### The data
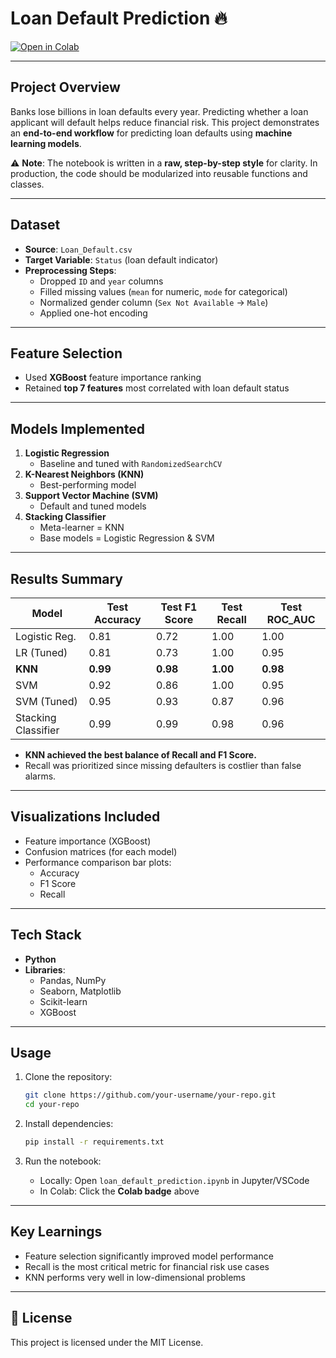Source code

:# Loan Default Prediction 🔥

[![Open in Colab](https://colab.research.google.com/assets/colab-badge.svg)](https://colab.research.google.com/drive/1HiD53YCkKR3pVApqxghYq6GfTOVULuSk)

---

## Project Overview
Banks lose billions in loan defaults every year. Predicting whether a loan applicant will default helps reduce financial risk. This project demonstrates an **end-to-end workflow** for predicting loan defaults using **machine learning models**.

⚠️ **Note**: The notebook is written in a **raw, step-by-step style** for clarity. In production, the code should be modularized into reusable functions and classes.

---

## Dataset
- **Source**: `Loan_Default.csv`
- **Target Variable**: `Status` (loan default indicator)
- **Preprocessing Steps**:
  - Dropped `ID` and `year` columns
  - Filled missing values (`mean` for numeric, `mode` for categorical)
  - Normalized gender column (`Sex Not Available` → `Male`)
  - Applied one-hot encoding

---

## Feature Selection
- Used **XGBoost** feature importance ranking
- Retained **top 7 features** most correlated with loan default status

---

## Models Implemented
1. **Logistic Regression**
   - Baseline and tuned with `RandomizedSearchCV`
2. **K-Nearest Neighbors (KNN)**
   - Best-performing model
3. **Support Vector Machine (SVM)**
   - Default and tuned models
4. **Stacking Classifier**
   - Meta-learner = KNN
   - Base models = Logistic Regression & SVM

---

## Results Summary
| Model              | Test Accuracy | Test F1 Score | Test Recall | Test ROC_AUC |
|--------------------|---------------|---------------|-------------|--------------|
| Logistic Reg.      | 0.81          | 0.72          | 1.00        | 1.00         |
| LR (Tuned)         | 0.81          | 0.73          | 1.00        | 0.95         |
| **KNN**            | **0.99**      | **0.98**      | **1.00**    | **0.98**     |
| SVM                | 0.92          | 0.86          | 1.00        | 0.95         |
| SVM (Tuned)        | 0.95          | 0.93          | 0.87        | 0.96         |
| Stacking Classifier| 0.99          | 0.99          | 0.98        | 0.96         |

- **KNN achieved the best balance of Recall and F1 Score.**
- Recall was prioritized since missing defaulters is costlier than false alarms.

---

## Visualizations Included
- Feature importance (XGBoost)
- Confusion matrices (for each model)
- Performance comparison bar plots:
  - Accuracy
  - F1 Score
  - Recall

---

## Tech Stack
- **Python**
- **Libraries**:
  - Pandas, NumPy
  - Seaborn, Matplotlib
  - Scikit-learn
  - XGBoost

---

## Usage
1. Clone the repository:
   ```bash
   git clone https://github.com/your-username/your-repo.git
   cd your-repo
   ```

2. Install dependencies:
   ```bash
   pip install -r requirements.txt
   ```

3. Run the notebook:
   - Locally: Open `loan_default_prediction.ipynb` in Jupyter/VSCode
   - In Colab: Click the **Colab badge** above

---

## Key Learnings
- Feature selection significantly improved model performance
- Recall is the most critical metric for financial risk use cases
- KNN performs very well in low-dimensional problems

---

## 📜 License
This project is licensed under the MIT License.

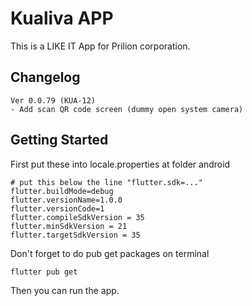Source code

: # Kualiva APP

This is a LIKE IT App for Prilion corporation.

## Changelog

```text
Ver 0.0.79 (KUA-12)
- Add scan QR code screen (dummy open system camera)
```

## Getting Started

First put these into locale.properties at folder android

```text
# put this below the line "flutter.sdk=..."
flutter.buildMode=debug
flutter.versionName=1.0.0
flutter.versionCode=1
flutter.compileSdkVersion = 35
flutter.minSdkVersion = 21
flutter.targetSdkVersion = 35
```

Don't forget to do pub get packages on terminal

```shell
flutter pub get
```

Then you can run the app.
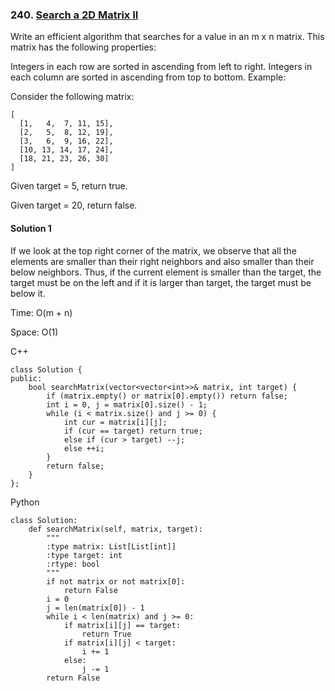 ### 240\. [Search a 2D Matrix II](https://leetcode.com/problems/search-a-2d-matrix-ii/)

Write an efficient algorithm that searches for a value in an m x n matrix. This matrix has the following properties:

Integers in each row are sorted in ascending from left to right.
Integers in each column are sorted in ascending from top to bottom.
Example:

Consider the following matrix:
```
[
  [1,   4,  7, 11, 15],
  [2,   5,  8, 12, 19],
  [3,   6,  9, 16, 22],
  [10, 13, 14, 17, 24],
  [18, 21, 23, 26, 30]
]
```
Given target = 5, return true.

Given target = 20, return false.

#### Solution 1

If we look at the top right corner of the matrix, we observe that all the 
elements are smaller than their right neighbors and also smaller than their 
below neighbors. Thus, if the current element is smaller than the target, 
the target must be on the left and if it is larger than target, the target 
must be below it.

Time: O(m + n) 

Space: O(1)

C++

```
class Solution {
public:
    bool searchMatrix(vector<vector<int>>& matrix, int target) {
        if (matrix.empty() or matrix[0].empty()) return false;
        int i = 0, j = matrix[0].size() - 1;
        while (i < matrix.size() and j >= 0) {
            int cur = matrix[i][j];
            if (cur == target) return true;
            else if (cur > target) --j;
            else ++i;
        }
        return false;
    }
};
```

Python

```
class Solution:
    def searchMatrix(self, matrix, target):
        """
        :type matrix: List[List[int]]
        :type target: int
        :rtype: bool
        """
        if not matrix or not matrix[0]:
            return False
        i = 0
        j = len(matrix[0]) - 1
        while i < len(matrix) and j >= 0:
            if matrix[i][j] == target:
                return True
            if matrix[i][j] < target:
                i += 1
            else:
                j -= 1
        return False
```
---
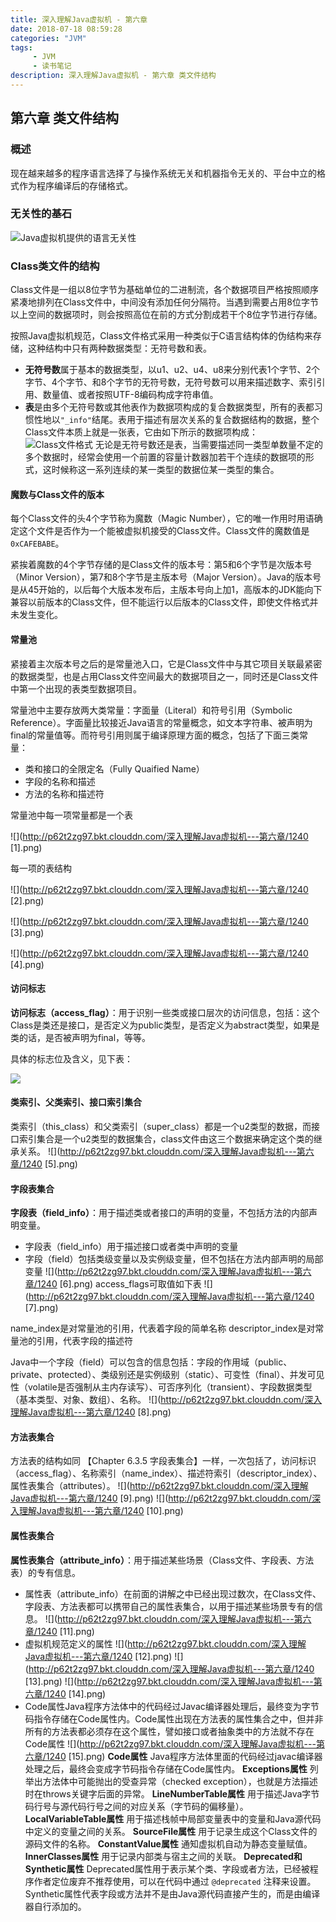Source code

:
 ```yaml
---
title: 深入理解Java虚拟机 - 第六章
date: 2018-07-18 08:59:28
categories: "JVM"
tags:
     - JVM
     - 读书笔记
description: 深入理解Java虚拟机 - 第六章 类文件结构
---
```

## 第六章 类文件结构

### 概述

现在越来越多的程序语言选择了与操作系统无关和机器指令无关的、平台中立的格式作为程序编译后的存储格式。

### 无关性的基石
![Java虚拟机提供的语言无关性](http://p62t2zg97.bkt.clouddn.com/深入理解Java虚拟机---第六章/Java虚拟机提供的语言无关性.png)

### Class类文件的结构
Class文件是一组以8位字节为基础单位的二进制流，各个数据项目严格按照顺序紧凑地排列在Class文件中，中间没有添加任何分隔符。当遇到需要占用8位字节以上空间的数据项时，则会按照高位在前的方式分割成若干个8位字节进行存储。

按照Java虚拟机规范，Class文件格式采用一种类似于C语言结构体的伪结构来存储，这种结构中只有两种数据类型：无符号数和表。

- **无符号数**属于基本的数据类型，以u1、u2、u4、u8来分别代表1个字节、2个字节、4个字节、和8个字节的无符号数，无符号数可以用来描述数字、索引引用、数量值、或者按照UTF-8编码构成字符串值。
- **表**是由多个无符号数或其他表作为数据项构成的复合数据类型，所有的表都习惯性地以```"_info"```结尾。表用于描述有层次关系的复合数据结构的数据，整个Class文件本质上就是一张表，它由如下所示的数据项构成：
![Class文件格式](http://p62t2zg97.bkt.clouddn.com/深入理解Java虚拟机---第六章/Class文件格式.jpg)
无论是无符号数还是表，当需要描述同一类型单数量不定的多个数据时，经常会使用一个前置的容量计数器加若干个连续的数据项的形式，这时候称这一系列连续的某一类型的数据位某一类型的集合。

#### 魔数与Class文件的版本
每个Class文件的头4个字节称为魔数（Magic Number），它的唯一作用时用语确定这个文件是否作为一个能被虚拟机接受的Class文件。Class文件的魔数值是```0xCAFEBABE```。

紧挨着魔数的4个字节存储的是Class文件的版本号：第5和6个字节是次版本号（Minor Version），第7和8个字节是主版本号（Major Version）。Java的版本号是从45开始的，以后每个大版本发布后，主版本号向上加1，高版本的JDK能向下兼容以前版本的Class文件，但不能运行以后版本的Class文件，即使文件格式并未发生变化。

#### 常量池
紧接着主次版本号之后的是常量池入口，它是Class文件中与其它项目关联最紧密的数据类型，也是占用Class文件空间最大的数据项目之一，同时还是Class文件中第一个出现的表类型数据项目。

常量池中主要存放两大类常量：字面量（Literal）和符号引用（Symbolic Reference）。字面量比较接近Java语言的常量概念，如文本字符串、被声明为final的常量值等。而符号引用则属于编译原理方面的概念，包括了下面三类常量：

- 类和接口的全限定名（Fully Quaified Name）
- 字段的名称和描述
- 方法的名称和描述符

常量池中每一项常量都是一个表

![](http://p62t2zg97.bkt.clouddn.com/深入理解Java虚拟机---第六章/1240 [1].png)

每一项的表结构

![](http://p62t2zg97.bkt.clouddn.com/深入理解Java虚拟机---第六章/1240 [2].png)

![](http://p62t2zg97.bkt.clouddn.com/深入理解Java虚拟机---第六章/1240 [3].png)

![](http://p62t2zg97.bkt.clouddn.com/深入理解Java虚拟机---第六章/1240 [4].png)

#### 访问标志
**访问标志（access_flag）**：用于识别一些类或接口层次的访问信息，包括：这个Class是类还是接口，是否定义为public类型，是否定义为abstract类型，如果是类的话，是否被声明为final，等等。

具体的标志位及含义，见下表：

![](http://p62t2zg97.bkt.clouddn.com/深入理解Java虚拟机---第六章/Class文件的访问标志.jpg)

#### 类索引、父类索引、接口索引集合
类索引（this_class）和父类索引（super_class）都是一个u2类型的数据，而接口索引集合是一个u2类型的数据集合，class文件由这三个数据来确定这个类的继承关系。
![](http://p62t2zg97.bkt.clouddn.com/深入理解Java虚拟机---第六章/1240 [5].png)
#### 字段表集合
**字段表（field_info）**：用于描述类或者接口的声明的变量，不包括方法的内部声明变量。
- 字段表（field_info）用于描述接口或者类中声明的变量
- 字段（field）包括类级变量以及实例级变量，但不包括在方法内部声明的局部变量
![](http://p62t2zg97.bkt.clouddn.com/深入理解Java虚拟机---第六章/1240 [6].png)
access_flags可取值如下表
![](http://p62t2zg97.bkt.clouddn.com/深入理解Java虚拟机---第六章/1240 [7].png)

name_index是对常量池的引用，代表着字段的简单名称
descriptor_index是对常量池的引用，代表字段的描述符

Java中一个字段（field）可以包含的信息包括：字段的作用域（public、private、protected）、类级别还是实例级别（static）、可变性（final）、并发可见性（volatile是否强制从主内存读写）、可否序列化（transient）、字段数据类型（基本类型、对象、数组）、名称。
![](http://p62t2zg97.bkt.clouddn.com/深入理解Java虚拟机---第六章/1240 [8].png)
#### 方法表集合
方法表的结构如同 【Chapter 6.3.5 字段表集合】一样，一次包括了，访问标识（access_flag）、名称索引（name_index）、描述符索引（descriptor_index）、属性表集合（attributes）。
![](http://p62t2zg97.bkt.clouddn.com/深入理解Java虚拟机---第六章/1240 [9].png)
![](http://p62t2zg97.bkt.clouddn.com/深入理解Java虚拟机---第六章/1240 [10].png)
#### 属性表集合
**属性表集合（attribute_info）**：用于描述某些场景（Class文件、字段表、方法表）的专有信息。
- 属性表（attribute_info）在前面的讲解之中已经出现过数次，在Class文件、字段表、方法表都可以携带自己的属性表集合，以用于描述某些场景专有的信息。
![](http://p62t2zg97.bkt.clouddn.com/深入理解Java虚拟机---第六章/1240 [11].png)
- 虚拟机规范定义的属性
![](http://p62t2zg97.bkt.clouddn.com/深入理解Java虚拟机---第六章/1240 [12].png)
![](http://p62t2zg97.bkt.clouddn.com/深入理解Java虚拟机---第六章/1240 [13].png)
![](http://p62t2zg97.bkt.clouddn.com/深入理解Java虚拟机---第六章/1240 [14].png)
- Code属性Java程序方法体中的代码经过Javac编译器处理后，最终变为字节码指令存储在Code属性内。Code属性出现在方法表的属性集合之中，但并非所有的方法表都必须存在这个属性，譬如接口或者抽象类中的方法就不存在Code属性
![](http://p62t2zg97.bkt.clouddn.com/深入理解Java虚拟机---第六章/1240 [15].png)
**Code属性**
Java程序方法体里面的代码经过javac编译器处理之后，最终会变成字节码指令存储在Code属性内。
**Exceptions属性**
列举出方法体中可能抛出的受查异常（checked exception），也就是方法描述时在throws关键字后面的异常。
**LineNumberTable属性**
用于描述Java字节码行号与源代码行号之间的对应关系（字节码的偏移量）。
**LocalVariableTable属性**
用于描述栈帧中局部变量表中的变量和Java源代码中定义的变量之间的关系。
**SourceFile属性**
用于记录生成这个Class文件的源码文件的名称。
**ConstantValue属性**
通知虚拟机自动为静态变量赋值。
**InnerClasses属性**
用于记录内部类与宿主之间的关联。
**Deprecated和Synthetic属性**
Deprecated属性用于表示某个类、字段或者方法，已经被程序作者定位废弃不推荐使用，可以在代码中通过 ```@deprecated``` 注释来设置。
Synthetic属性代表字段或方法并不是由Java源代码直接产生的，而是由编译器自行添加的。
...
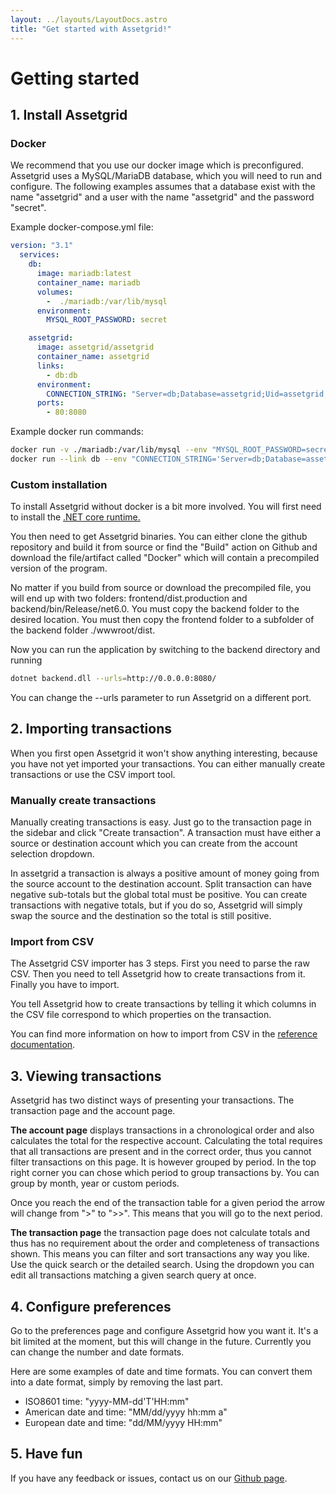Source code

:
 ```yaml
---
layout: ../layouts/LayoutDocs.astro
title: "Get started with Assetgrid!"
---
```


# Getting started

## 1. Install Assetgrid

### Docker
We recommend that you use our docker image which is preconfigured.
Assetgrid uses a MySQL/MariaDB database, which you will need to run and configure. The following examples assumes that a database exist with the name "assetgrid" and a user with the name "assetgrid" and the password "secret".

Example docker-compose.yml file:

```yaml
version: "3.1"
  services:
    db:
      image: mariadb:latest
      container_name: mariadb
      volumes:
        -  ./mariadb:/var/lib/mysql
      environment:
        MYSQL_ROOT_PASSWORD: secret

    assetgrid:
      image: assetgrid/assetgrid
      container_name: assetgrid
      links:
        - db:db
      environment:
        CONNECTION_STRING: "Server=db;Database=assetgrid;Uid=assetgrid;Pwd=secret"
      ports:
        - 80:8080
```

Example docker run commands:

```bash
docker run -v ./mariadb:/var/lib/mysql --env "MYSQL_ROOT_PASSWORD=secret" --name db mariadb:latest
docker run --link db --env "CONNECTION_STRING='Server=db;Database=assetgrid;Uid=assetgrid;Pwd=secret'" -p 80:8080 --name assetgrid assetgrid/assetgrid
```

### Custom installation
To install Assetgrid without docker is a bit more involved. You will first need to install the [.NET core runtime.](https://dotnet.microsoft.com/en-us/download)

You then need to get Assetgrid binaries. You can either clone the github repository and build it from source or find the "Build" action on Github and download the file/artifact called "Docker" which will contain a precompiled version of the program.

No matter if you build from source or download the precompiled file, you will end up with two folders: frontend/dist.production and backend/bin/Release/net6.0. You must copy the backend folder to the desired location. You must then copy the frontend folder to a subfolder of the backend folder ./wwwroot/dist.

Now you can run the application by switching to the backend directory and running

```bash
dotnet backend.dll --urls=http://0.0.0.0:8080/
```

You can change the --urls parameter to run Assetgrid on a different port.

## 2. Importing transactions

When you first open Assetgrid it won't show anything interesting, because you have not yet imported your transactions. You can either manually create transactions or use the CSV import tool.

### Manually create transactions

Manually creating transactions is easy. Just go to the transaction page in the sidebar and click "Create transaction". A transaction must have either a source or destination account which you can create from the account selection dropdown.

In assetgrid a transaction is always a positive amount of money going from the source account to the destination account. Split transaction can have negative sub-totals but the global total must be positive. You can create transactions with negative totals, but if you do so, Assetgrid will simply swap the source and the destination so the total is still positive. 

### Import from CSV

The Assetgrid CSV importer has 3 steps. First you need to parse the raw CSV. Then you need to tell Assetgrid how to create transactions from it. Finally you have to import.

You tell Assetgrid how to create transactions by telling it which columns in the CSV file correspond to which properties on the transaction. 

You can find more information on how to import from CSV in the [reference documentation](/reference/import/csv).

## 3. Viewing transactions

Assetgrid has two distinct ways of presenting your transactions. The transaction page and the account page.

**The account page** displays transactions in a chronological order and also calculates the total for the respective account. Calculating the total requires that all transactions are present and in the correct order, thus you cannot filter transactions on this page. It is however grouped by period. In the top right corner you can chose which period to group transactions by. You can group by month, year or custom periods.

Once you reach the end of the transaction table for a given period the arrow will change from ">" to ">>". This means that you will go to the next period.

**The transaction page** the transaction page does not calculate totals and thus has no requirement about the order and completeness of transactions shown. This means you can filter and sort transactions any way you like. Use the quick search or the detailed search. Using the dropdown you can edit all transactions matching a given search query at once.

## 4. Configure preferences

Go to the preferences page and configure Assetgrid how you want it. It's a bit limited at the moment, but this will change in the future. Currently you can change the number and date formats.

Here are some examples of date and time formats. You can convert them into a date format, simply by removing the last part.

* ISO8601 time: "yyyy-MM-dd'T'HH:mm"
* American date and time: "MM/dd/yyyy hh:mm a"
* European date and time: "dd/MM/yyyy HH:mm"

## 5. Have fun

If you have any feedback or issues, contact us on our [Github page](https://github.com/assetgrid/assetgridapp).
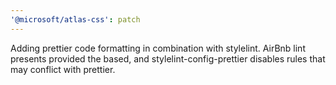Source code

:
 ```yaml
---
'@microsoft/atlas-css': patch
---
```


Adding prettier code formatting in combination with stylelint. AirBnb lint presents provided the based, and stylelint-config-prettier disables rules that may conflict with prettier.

### Your task
I need each line of the entries that holds the string "smaller" located and copied.

### Written solution
elements are smaller than their right neighbors and also smaller than their 
below neighbors. Thus, if the current element is smaller than the target, 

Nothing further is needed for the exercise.